EXERCISE:
Each line of the entries below that holds "sigma" is needed, copied in full.

(EXERCISE MATERIAL Opens)

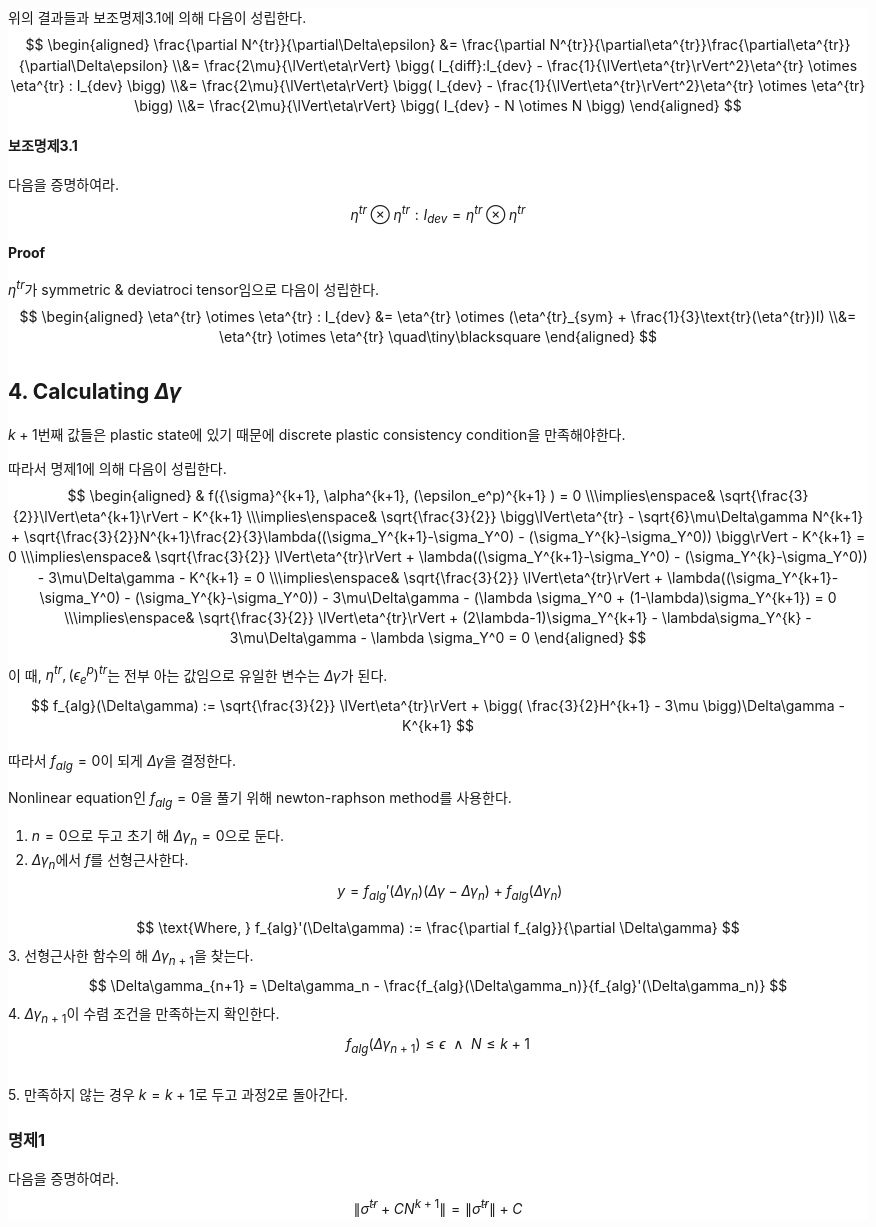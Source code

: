 위의 결과들과 보조명제3.1에 의해 다음이 성립한다.
$$ \begin{aligned} \frac{\partial N^{tr}}{\partial\Delta\epsilon} &= \frac{\partial N^{tr}}{\partial\eta^{tr}}\frac{\partial\eta^{tr}}{\partial\Delta\epsilon} \\&= \frac{2\mu}{\lVert\eta\rVert} \bigg( I_{diff}:I_{dev} - \frac{1}{\lVert\eta^{tr}\rVert^2}\eta^{tr} \otimes \eta^{tr} : I_{dev} \bigg) \\&= \frac{2\mu}{\lVert\eta\rVert} \bigg( I_{dev} - \frac{1}{\lVert\eta^{tr}\rVert^2}\eta^{tr} \otimes \eta^{tr} \bigg) \\&= \frac{2\mu}{\lVert\eta\rVert} \bigg( I_{dev} - N \otimes N \bigg) \end{aligned} $$

#### 보조명제3.1
다음을 증명하여라.
$$ \eta^{tr} \otimes \eta^{tr} : I_{dev} = \eta^{tr} \otimes \eta^{tr} $$

**Proof**

$\eta^{tr}$가 symmetric & deviatroci tensor임으로 다음이 성립한다.
$$ \begin{aligned} \eta^{tr} \otimes \eta^{tr} : I_{dev} &= \eta^{tr} \otimes (\eta^{tr}_{sym} + \frac{1}{3}\text{tr}(\eta^{tr})I) \\&= \eta^{tr} \otimes \eta^{tr} \quad\tiny\blacksquare \end{aligned} $$

## 4. Calculating $\Delta \gamma$
$k+1$번째 값들은 plastic state에 있기 때문에 discrete plastic consistency condition을 만족해야한다.

따라서 명제1에 의해 다음이 성립한다.
$$ \begin{aligned} & f({\sigma}^{k+1}, \alpha^{k+1}, (\epsilon_e^p)^{k+1} ) = 0 \\\implies\enspace& \sqrt{\frac{3}{2}}\lVert\eta^{k+1}\rVert - K^{k+1} \\\implies\enspace& \sqrt{\frac{3}{2}} \bigg\lVert\eta^{tr} - \sqrt{6}\mu\Delta\gamma N^{k+1} + \sqrt{\frac{3}{2}}N^{k+1}\frac{2}{3}\lambda((\sigma_Y^{k+1}-\sigma_Y^0) - (\sigma_Y^{k}-\sigma_Y^0)) \bigg\rVert  - K^{k+1} = 0 \\\implies\enspace& \sqrt{\frac{3}{2}} \lVert\eta^{tr}\rVert + \lambda((\sigma_Y^{k+1}-\sigma_Y^0) - (\sigma_Y^{k}-\sigma_Y^0)) - 3\mu\Delta\gamma - K^{k+1} = 0 \\\implies\enspace& \sqrt{\frac{3}{2}} \lVert\eta^{tr}\rVert + \lambda((\sigma_Y^{k+1}-\sigma_Y^0) - (\sigma_Y^{k}-\sigma_Y^0)) - 3\mu\Delta\gamma - (\lambda \sigma_Y^0 + (1-\lambda)\sigma_Y^{k+1}) = 0 \\\implies\enspace& \sqrt{\frac{3}{2}} \lVert\eta^{tr}\rVert + (2\lambda-1)\sigma_Y^{k+1} - \lambda\sigma_Y^{k} - 3\mu\Delta\gamma - \lambda \sigma_Y^0  = 0 \end{aligned} $$

이 때, ${\eta}^{tr},(\epsilon_e^p)^{tr}$는 전부 아는 값임으로 유일한 변수는 $\Delta\gamma$가 된다.
$$ f_{alg}(\Delta\gamma) := \sqrt{\frac{3}{2}} \lVert\eta^{tr}\rVert + \bigg( \frac{3}{2}H^{k+1} - 3\mu \bigg)\Delta\gamma - K^{k+1} $$
 
따라서 $f_{alg}=0$이 되게 $\Delta\gamma$을 결정한다.

Nonlinear equation인 $f_{alg}=0$을 풀기 위해 newton-raphson method를 사용한다.

1. $n=0$으로 두고 초기 해 $\Delta\gamma_n = 0$으로 둔다.
2. $\Delta\gamma_n$에서 $f$를 선형근사한다.
$$ y= f_{alg}'(\Delta\gamma_n)(\Delta\gamma - \Delta\gamma_n) + f_{alg}(\Delta\gamma_n) $$

$$ \text{Where, } f_{alg}'(\Delta\gamma) := \frac{\partial f_{alg}}{\partial \Delta\gamma} $$
3. 선형근사한 함수의 해 $\Delta\gamma_{n+1}$을 찾는다.
$$ \Delta\gamma_{n+1} = \Delta\gamma_n - \frac{f_{alg}(\Delta\gamma_n)}{f_{alg}'(\Delta\gamma_n)} $$
4. $\Delta\gamma_{n+1}$이 수렴 조건을 만족하는지 확인한다.
$$ f_{alg}(\Delta\gamma_{n+1}) \le \epsilon \enspace \land \enspace N \le k + 1  $$   
5. 만족하지 않는 경우 $k = k +1$로 두고 과정2로 돌아간다.

### 명제1
다음을 증명하여라.
$$ \lVert \tilde\sigma^{tr} + C N^{k+1} \rVert = \lVert \tilde\sigma^{tr} \rVert + C $$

(EXERCISE MATERIAL Closes)

EXERCISE ANSWER:
$$ \begin{aligned} & f({\sigma}^{k+1}, \alpha^{k+1}, (\epsilon_e^p)^{k+1} ) = 0 \\\implies\enspace& \sqrt{\frac{3}{2}}\lVert\eta^{k+1}\rVert - K^{k+1} \\\implies\enspace& \sqrt{\frac{3}{2}} \bigg\lVert\eta^{tr} - \sqrt{6}\mu\Delta\gamma N^{k+1} + \sqrt{\frac{3}{2}}N^{k+1}\frac{2}{3}\lambda((\sigma_Y^{k+1}-\sigma_Y^0) - (\sigma_Y^{k}-\sigma_Y^0)) \bigg\rVert  - K^{k+1} = 0 \\\implies\enspace& \sqrt{\frac{3}{2}} \lVert\eta^{tr}\rVert + \lambda((\sigma_Y^{k+1}-\sigma_Y^0) - (\sigma_Y^{k}-\sigma_Y^0)) - 3\mu\Delta\gamma - K^{k+1} = 0 \\\implies\enspace& \sqrt{\frac{3}{2}} \lVert\eta^{tr}\rVert + \lambda((\sigma_Y^{k+1}-\sigma_Y^0) - (\sigma_Y^{k}-\sigma_Y^0)) - 3\mu\Delta\gamma - (\lambda \sigma_Y^0 + (1-\lambda)\sigma_Y^{k+1}) = 0 \\\implies\enspace& \sqrt{\frac{3}{2}} \lVert\eta^{tr}\rVert + (2\lambda-1)\sigma_Y^{k+1} - \lambda\sigma_Y^{k} - 3\mu\Delta\gamma - \lambda \sigma_Y^0  = 0 \end{aligned} $$
$$ \lVert \tilde\sigma^{tr} + C N^{k+1} \rVert = \lVert \tilde\sigma^{tr} \rVert + C $$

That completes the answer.